Dès 1962, cette technique d'analyse est utilisée couramment dans l'industrie pétrolière.
En effet, pour avoir des résultats rapides lors des forages, il est indispensable d'avoir une
méthode d'analyse qui donne presque instantanément et automatiquement des résultats
fiables. Depuis, cette technique s'est développée et s'étend aujourd'hui à tous les domaines :
chimie, biologie, astronomie, pharmacie, industrie des matières plastiques, etc.
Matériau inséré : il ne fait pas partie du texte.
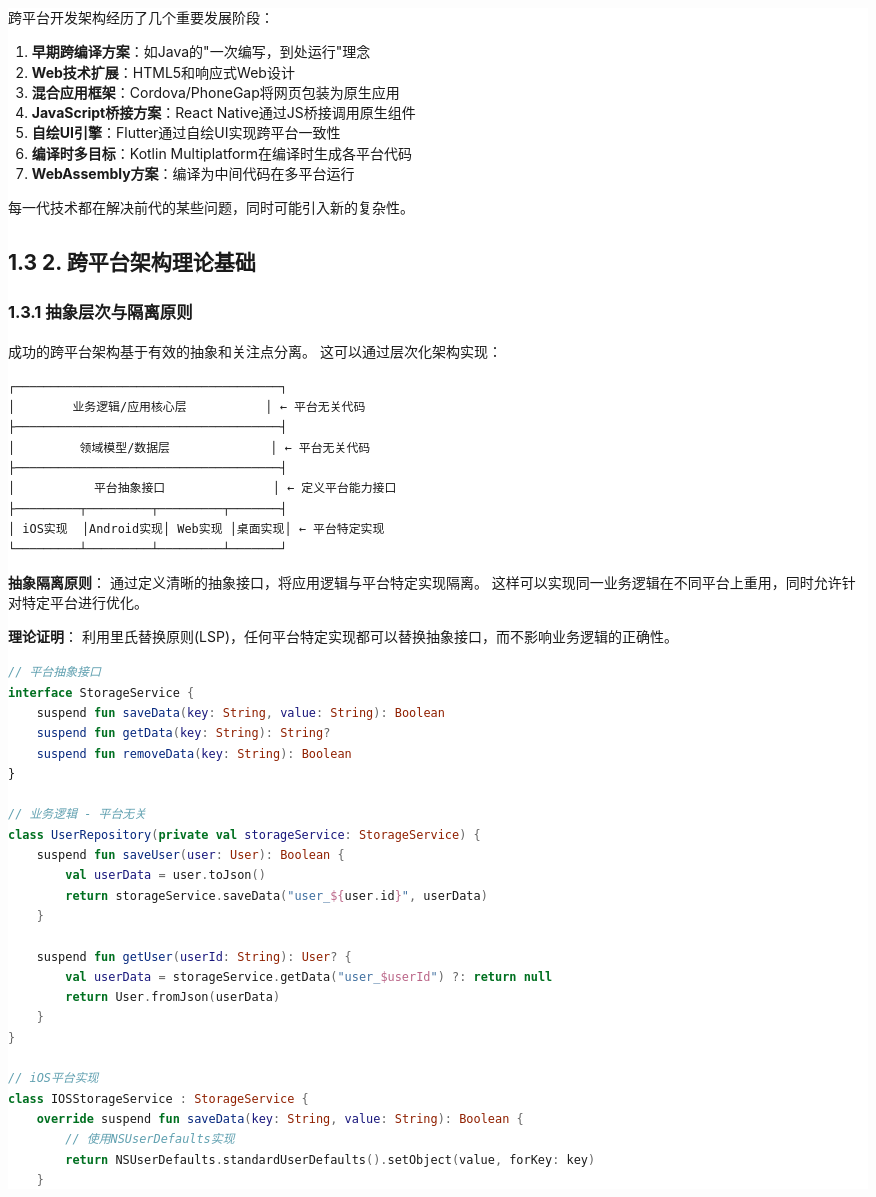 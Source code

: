 跨平台开发架构经历了几个重要发展阶段：

1. **早期跨编译方案**：如Java的"一次编写，到处运行"理念
2. **Web技术扩展**：HTML5和响应式Web设计
3. **混合应用框架**：Cordova/PhoneGap将网页包装为原生应用
4. **JavaScript桥接方案**：React Native通过JS桥接调用原生组件
5. **自绘UI引擎**：Flutter通过自绘UI实现跨平台一致性
6. **编译时多目标**：Kotlin Multiplatform在编译时生成各平台代码
7. **WebAssembly方案**：编译为中间代码在多平台运行

每一代技术都在解决前代的某些问题，同时可能引入新的复杂性。

## 1.3 2. 跨平台架构理论基础

### 1.3.1 抽象层次与隔离原则

成功的跨平台架构基于有效的抽象和关注点分离。
这可以通过层次化架构实现：

```text
┌─────────────────────────────────────┐
│        业务逻辑/应用核心层           │ ← 平台无关代码
├─────────────────────────────────────┤
│         领域模型/数据层              │ ← 平台无关代码
├─────────────────────────────────────┤
│           平台抽象接口               │ ← 定义平台能力接口
├─────────┬─────────┬─────────┬───────┤
│ iOS实现  │Android实现│ Web实现 │桌面实现│ ← 平台特定实现
└─────────┴─────────┴─────────┴───────┘

```

**抽象隔离原则**：
通过定义清晰的抽象接口，将应用逻辑与平台特定实现隔离。
这样可以实现同一业务逻辑在不同平台上重用，同时允许针对特定平台进行优化。

**理论证明**：
利用里氏替换原则(LSP)，任何平台特定实现都可以替换抽象接口，而不影响业务逻辑的正确性。

```kotlin
// 平台抽象接口
interface StorageService {
    suspend fun saveData(key: String, value: String): Boolean
    suspend fun getData(key: String): String?
    suspend fun removeData(key: String): Boolean
}

// 业务逻辑 - 平台无关
class UserRepository(private val storageService: StorageService) {
    suspend fun saveUser(user: User): Boolean {
        val userData = user.toJson()
        return storageService.saveData("user_${user.id}", userData)
    }
    
    suspend fun getUser(userId: String): User? {
        val userData = storageService.getData("user_$userId") ?: return null
        return User.fromJson(userData)
    }
}

// iOS平台实现
class IOSStorageService : StorageService {
    override suspend fun saveData(key: String, value: String): Boolean {
        // 使用NSUserDefaults实现
        return NSUserDefaults.standardUserDefaults().setObject(value, forKey: key)
    }
```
Compte tenu de ses nombreuses applications dans tous les domaines des sciences, la
chromatographie de grande efficacité est considérée comme une évolution majeure du XXe
siècle dans le domaine de la chimie analytique.

2. Définition :

La CPG s'applique à des échantillons gazeux ou susceptibles d'être vaporisés sans


décomposition dans l'injecteur.
La phase mobile est alors un gaz (hélium, azote, argon ou hydrogène), appelé gaz vecteur,
qui balaie en permanence la colonne. Cette dernière, placée dans un four thermostaté, est
un tube de faible section enroulé sur lui-même et contenant la phase stationnaire. Un grand
choix de détecteurs permet l'analyse sélective et parfois l'identification de mélanges très
complexes.

Si la phase stationnaire est un liquide non ou peu volatil, possédant des propriétés de
solvant vis-à-vis des composés à séparer, on parle de chromatographie gaz-liquide ou
chromatographie de partage. Si la phase stationnaire est un solide absorbant (silice, alumine,
zéolites ou autres polymères adsorbants), c'est de la chromatographie gaz-solide ou
chromatographie d'adsorption.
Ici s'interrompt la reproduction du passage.